The demand for electric power is growing so fast that utilities reckon they will have to build as much new capacity in the next decade as in the past 75 years. General Electric estimates that in 1960 the growth and replacement market should mean total industry sales of 4,500,000 refrigerators v. 3,900,000 in 1951, 1,500,000 freezers v. 1,000,000, 2,500,000 ranges v. 1,400,000. As for the pivotal U.S. auto industry, which accounts for about 7.6% of U.S. manufactured-goods production, the predicted increase of 24 million population by 1960 will include some 10 million more customers of car-buying age (19 and over). All told, Congress' Joint Committee on the Economic Report has estimated, the needs for industrial expansion as well as public works will require a total expenditure of $500 billion by 1960.
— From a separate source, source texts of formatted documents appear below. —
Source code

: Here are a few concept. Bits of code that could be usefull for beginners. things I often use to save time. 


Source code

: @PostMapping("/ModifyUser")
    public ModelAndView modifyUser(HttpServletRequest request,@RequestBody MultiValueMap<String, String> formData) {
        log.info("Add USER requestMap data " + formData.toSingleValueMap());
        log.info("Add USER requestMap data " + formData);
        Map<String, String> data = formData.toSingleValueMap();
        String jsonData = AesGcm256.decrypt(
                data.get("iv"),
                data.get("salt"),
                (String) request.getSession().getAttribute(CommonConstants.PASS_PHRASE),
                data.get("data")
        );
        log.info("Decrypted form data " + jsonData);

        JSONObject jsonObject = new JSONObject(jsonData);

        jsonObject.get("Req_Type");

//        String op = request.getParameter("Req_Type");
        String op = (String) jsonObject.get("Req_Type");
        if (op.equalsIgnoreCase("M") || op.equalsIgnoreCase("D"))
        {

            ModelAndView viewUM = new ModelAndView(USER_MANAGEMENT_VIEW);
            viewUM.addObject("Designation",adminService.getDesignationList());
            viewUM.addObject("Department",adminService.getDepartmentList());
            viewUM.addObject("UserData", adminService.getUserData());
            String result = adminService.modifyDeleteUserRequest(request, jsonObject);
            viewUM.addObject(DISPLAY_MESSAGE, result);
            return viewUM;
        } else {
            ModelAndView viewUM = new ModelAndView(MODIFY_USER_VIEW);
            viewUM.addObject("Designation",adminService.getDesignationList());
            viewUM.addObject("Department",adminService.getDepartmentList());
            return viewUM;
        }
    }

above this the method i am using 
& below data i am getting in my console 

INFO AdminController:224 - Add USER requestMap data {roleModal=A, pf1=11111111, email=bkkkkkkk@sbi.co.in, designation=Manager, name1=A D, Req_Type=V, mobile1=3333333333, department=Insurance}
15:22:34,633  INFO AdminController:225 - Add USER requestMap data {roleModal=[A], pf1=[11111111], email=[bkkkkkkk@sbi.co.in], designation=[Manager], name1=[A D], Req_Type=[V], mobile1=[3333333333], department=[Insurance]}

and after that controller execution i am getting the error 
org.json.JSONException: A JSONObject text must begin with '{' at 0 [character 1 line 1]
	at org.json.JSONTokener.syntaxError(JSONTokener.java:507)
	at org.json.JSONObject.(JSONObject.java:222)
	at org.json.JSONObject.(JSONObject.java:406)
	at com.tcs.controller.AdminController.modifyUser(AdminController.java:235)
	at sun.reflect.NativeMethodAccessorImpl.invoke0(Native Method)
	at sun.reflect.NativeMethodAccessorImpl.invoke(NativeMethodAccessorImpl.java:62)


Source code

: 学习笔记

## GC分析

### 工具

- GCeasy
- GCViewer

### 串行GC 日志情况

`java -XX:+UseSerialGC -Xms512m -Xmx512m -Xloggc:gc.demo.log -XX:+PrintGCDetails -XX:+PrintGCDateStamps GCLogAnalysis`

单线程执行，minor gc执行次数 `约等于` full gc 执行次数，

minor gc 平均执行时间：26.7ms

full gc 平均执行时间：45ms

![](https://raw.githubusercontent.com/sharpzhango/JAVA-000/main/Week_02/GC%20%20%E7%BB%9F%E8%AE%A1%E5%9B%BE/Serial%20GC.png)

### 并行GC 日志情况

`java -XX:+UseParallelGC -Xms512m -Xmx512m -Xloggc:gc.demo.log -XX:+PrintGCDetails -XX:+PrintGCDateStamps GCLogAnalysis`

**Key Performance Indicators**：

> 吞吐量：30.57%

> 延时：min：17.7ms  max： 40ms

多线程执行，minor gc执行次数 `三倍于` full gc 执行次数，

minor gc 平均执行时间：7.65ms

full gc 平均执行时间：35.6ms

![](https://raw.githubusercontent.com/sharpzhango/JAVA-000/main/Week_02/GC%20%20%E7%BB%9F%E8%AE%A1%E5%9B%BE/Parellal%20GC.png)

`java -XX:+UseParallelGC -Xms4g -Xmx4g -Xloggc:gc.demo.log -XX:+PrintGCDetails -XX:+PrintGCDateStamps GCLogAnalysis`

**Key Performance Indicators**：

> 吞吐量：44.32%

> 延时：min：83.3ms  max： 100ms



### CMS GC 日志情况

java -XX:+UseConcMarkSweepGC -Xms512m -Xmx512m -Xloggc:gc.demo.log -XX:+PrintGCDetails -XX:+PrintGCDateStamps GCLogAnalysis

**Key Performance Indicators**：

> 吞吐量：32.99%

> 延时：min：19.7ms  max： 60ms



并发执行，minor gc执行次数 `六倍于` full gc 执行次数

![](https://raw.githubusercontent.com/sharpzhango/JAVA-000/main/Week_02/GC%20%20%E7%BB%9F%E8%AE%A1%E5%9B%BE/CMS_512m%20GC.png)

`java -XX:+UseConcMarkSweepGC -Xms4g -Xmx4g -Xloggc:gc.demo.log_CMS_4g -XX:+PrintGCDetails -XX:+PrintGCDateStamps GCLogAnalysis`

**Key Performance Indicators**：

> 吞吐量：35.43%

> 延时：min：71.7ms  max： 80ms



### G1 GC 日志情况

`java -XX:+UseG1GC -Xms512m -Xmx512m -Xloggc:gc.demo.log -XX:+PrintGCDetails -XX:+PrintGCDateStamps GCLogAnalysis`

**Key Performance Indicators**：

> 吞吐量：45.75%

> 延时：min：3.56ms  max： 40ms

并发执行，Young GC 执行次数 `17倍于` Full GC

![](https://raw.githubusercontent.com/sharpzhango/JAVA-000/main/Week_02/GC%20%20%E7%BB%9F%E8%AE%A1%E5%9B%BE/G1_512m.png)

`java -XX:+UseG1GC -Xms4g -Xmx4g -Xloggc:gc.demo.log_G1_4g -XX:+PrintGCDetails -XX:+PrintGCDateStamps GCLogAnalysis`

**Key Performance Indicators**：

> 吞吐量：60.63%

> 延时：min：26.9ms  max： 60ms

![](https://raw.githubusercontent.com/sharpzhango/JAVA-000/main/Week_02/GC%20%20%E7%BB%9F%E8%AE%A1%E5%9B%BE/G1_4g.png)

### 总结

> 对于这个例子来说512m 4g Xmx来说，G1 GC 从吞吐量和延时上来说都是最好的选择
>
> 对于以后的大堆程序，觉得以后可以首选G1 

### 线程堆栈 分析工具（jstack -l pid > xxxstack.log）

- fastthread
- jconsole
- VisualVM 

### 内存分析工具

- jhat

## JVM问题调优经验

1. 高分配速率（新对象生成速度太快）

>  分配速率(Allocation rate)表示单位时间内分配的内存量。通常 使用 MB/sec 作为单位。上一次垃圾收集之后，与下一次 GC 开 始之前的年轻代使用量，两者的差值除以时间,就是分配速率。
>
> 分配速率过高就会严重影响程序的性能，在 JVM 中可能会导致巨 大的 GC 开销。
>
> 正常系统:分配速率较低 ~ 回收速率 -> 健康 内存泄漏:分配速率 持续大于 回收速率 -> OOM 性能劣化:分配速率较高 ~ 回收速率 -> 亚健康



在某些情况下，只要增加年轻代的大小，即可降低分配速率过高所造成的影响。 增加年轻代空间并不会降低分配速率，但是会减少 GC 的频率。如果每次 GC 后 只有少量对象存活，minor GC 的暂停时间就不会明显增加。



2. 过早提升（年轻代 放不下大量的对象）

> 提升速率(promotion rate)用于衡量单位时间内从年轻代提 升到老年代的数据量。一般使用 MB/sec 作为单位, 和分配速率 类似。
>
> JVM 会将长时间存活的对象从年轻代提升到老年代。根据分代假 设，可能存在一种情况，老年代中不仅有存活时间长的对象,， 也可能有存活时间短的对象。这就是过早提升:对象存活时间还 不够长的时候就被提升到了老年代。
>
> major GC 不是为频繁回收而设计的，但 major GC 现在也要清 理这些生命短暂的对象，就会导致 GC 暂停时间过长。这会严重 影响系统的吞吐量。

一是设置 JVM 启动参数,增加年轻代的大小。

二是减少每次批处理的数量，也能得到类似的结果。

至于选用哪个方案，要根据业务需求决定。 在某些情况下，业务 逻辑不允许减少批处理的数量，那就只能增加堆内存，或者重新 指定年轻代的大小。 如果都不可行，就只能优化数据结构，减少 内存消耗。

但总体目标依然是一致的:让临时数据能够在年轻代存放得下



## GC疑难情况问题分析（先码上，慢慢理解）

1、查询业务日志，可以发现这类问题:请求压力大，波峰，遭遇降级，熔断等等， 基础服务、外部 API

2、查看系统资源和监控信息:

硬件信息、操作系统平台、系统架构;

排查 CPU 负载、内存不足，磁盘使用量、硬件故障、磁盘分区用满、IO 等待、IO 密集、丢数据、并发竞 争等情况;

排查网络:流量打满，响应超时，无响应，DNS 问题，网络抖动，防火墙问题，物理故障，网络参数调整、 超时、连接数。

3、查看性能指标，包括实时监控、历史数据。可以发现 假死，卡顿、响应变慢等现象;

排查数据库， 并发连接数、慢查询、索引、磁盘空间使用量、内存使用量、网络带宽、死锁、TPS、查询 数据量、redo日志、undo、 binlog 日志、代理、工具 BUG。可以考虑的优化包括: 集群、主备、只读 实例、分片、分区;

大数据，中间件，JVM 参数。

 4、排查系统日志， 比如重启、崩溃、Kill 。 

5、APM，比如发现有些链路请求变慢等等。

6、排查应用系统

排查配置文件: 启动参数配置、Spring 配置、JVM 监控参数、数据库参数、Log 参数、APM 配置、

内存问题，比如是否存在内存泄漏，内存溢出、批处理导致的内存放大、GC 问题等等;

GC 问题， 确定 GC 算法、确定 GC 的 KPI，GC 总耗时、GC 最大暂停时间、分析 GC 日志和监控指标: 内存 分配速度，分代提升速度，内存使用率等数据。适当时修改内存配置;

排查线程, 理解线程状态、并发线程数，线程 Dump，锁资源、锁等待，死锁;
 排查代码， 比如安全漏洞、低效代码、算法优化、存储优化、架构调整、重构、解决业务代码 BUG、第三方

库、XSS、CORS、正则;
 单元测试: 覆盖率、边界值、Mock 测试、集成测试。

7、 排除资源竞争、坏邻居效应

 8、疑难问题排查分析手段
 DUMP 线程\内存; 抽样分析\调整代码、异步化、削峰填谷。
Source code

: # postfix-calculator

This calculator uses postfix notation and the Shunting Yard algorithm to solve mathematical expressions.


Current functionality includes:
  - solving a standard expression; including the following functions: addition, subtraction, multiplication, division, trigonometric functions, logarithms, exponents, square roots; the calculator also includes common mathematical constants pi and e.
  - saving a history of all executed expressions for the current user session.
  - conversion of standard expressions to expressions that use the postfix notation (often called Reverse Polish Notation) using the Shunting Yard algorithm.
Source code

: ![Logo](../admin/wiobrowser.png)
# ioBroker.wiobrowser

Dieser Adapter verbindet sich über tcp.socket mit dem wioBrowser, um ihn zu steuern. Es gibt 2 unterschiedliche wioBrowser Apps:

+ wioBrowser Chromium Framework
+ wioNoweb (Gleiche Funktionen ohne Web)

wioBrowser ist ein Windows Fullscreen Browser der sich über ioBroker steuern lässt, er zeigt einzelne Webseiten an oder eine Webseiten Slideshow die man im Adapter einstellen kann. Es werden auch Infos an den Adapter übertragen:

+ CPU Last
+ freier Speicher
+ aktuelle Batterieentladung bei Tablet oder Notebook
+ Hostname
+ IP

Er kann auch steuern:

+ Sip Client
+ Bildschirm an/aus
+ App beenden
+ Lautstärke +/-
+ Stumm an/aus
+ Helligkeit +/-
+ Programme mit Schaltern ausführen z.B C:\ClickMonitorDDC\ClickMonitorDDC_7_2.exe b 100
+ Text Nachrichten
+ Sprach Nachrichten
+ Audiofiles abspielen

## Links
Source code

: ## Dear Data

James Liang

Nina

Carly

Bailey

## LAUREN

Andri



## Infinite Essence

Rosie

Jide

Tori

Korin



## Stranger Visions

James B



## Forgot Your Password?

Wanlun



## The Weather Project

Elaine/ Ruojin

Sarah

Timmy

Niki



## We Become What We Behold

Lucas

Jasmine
The population boom will bring problems as well as opportunities. U.S. schools are already badly overcrowded, and an estimated $10 billion in new school facilities is already needed. As present-day youngsters grow into the work force, more jobs will have to be created by industry (perhaps an additional 8,000,000 within the next decade). Furthermore, the workers will have to increase their productivity, if high living standards for all are to be maintained, because two-thirds of the population growth will be between those either too young or too old to work. Those over 65 will number 16 million by 1960 (v. 12.5 million now). But many of the old, at least, will not be a direct burden. With their incomes from fast-growing retirement and pension funds, they will create big new markets for small houses, travel, gardening, etc. They are already creating new demands for housing, living less and less with their children, more in small units by themselves. At the other end of the scale will be vast increases in markets for children's and teenagers' consumer needs. In short, boom production for a 1953 population will be far too small for a 1960 population. Moreover, in the next ten to 20 years, as the babies of the Great Baby Boom reach marrying age, there is likely to be a new population explosion to make that of the '40s and '50s look small by comparison.